Among these records, which lines include "train"? Copy them out.

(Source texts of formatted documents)
● ● ● ● ●
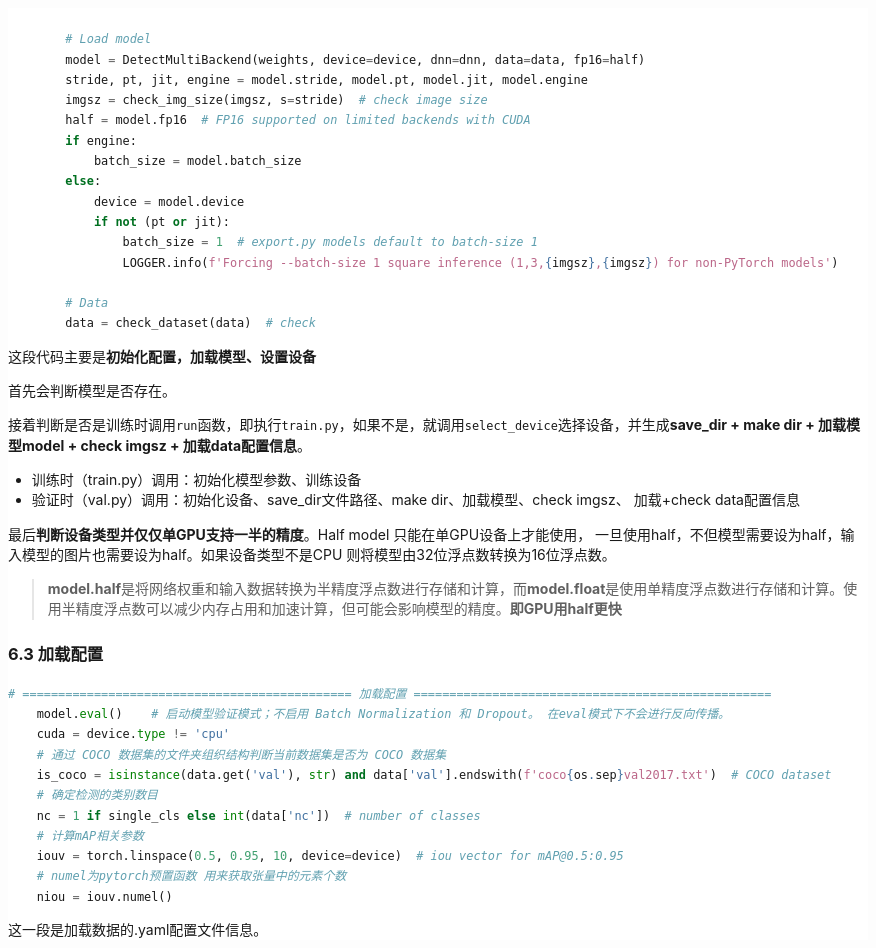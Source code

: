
```py

        # Load model
        model = DetectMultiBackend(weights, device=device, dnn=dnn, data=data, fp16=half)
        stride, pt, jit, engine = model.stride, model.pt, model.jit, model.engine
        imgsz = check_img_size(imgsz, s=stride)  # check image size
        half = model.fp16  # FP16 supported on limited backends with CUDA
        if engine:
            batch_size = model.batch_size
        else:
            device = model.device
            if not (pt or jit):
                batch_size = 1  # export.py models default to batch-size 1
                LOGGER.info(f'Forcing --batch-size 1 square inference (1,3,{imgsz},{imgsz}) for non-PyTorch models')

        # Data
        data = check_dataset(data)  # check 
```

这段代码主要是**初始化配置，加载模型、设置设备**

首先会判断模型是否存在。

接着判断是否是训练时调用`run`函数，即执行`train.py`，如果不是，就调用`select_device`选择设备，并生成**save_dir + make dir + 加载模型model + check imgsz + 加载data配置信息**。

*   训练时（train.py）调用：初始化模型参数、训练设备
*   验证时（val.py）调用：初始化设备、save_dir文件路径、make dir、加载模型、check imgsz、 加载+check data配置信息

最后**判断设备类型并仅仅单GPU支持一半的精度**。Half model 只能在单GPU设备上才能使用， 一旦使用half，不但模型需要设为half，输入模型的图片也需要设为half。如果设备类型不是CPU 则将模型由32位浮点数转换为16位浮点数。

> **model.half**是将网络权重和输入数据转换为半精度浮点数进行存储和计算，而**model.float**是使用单精度浮点数进行存储和计算。使用半精度浮点数可以减少内存占用和加速计算，但可能会影响模型的精度。**即GPU用half更快**

### 6.3 加载配置

```py
# ============================================== 加载配置 ==================================================
    model.eval()    # 启动模型验证模式；不启用 Batch Normalization 和 Dropout。 在eval模式下不会进行反向传播。
    cuda = device.type != 'cpu'
    # 通过 COCO 数据集的文件夹组织结构判断当前数据集是否为 COCO 数据集
    is_coco = isinstance(data.get('val'), str) and data['val'].endswith(f'coco{os.sep}val2017.txt')  # COCO dataset
    # 确定检测的类别数目
    nc = 1 if single_cls else int(data['nc'])  # number of classes
    # 计算mAP相关参数
    iouv = torch.linspace(0.5, 0.95, 10, device=device)  # iou vector for mAP@0.5:0.95
    # numel为pytorch预置函数 用来获取张量中的元素个数
    niou = iouv.numel() 
```

这一段是加载数据的.yaml配置文件信息。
● ● ● ● ●
== Written answer ==
接着判断是否是训练时调用`run`函数，即执行`train.py`，如果不是，就调用`select_device`选择设备，并生成**save_dir + make dir + 加载模型model + check imgsz + 加载data配置信息**。
*   训练时（train.py）调用：初始化模型参数、训练设备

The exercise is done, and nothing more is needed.